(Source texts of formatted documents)
----
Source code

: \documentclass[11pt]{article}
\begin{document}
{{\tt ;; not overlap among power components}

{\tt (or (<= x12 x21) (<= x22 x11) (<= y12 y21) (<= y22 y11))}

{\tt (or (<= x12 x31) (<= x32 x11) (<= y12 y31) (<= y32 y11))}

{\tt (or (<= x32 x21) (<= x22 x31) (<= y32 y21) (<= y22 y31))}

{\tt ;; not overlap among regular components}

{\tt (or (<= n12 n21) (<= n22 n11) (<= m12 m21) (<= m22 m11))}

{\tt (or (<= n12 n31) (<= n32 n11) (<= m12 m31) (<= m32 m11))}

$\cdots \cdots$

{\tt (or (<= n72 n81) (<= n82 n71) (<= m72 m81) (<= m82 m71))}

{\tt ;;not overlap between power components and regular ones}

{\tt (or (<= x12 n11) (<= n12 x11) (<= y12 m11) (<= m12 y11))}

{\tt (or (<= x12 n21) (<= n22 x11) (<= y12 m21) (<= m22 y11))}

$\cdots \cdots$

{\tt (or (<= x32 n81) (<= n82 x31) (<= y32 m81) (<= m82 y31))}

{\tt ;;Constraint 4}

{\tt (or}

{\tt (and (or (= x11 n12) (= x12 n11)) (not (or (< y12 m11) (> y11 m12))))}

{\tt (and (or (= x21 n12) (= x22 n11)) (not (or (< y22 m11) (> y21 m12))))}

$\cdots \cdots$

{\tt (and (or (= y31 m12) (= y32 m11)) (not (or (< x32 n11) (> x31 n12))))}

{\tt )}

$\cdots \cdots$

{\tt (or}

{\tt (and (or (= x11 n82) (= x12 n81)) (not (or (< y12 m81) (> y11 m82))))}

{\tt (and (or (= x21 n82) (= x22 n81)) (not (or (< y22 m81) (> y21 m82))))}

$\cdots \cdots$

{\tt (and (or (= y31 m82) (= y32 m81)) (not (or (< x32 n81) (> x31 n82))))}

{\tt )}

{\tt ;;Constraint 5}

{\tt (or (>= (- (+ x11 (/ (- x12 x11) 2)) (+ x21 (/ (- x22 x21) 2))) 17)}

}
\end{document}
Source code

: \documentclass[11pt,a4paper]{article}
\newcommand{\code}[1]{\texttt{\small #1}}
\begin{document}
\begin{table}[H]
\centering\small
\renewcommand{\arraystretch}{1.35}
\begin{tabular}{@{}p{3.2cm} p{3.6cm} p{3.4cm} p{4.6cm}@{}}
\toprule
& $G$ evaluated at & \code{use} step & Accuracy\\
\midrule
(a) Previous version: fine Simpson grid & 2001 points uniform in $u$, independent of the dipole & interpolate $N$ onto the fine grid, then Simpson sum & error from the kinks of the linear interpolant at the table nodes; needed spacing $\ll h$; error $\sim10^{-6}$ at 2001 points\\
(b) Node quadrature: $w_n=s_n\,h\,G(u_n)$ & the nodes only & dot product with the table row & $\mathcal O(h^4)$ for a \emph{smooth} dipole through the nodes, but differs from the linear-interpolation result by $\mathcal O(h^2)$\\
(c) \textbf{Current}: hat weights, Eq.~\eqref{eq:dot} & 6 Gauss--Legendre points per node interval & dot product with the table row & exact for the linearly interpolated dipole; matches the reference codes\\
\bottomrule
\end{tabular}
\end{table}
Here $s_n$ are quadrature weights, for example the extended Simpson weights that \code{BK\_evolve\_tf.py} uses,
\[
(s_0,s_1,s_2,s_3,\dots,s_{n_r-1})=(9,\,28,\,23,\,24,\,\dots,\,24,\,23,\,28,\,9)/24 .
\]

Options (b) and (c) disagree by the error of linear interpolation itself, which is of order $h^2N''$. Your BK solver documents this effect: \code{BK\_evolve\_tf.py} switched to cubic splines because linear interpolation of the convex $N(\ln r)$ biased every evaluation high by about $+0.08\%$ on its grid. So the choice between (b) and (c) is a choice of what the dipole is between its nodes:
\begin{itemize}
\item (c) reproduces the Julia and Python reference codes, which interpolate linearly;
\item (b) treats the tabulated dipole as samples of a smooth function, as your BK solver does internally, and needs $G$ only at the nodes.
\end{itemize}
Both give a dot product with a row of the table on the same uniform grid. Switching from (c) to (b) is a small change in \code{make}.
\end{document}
----
WHAT IS BEING ASKED
Each line above must be printed exactly as it appears.

RESPONSE TO THE TASK
Source code

: \documentclass[11pt]{article}
\begin{document}
{{\tt ;; not overlap among power components}

{\tt (or (<= x12 x21) (<= x22 x11) (<= y12 y21) (<= y22 y11))}

{\tt (or (<= x12 x31) (<= x32 x11) (<= y12 y31) (<= y32 y11))}

{\tt (or (<= x32 x21) (<= x22 x31) (<= y32 y21) (<= y22 y31))}

{\tt ;; not overlap among regular components}

{\tt (or (<= n12 n21) (<= n22 n11) (<= m12 m21) (<= m22 m11))}

{\tt (or (<= n12 n31) (<= n32 n11) (<= m12 m31) (<= m32 m11))}

$\cdots \cdots$

{\tt (or (<= n72 n81) (<= n82 n71) (<= m72 m81) (<= m82 m71))}

{\tt ;;not overlap between power components and regular ones}

{\tt (or (<= x12 n11) (<= n12 x11) (<= y12 m11) (<= m12 y11))}

{\tt (or (<= x12 n21) (<= n22 x11) (<= y12 m21) (<= m22 y11))}

$\cdots \cdots$

{\tt (or (<= x32 n81) (<= n82 x31) (<= y32 m81) (<= m82 y31))}

{\tt ;;Constraint 4}

{\tt (or}

{\tt (and (or (= x11 n12) (= x12 n11)) (not (or (< y12 m11) (> y11 m12))))}

{\tt (and (or (= x21 n12) (= x22 n11)) (not (or (< y22 m11) (> y21 m12))))}

$\cdots \cdots$

{\tt (and (or (= y31 m12) (= y32 m11)) (not (or (< x32 n11) (> x31 n12))))}

{\tt )}

$\cdots \cdots$

{\tt (or}

{\tt (and (or (= x11 n82) (= x12 n81)) (not (or (< y12 m81) (> y11 m82))))}

{\tt (and (or (= x21 n82) (= x22 n81)) (not (or (< y22 m81) (> y21 m82))))}

$\cdots \cdots$

{\tt (and (or (= y31 m82) (= y32 m81)) (not (or (< x32 n81) (> x31 n82))))}

{\tt )}

{\tt ;;Constraint 5}

{\tt (or (>= (- (+ x11 (/ (- x12 x11) 2)) (+ x21 (/ (- x22 x21) 2))) 17)}

}
\end{document}
Source code

: \documentclass[11pt,a4paper]{article}
\newcommand{\code}[1]{\texttt{\small #1}}
\begin{document}
\begin{table}[H]
\centering\small
\renewcommand{\arraystretch}{1.35}
\begin{tabular}{@{}p{3.2cm} p{3.6cm} p{3.4cm} p{4.6cm}@{}}
\toprule
& $G$ evaluated at & \code{use} step & Accuracy\\
\midrule
(a) Previous version: fine Simpson grid & 2001 points uniform in $u$, independent of the dipole & interpolate $N$ onto the fine grid, then Simpson sum & error from the kinks of the linear interpolant at the table nodes; needed spacing $\ll h$; error $\sim10^{-6}$ at 2001 points\\
(b) Node quadrature: $w_n=s_n\,h\,G(u_n)$ & the nodes only & dot product with the table row & $\mathcal O(h^4)$ for a \emph{smooth} dipole through the nodes, but differs from the linear-interpolation result by $\mathcal O(h^2)$\\
(c) \textbf{Current}: hat weights, Eq.~\eqref{eq:dot} & 6 Gauss--Legendre points per node interval & dot product with the table row & exact for the linearly interpolated dipole; matches the reference codes\\
\bottomrule
\end{tabular}
\end{table}
Here $s_n$ are quadrature weights, for example the extended Simpson weights that \code{BK\_evolve\_tf.py} uses,
\[
(s_0,s_1,s_2,s_3,\dots,s_{n_r-1})=(9,\,28,\,23,\,24,\,\dots,\,24,\,23,\,28,\,9)/24 .
\]

Options (b) and (c) disagree by the error of linear interpolation itself, which is of order $h^2N''$. Your BK solver documents this effect: \code{BK\_evolve\_tf.py} switched to cubic splines because linear interpolation of the convex $N(\ln r)$ biased every evaluation high by about $+0.08\%$ on its grid. So the choice between (b) and (c) is a choice of what the dipole is between its nodes:
\begin{itemize}
\item (c) reproduces the Julia and Python reference codes, which interpolate linearly;
\item (b) treats the tabulated dipole as samples of a smooth function, as your BK solver does internally, and needs $G$ only at the nodes.
\end{itemize}
Both give a dot product with a row of the table on the same uniform grid. Switching from (c) to (b) is a small change in \code{make}.
\end{document}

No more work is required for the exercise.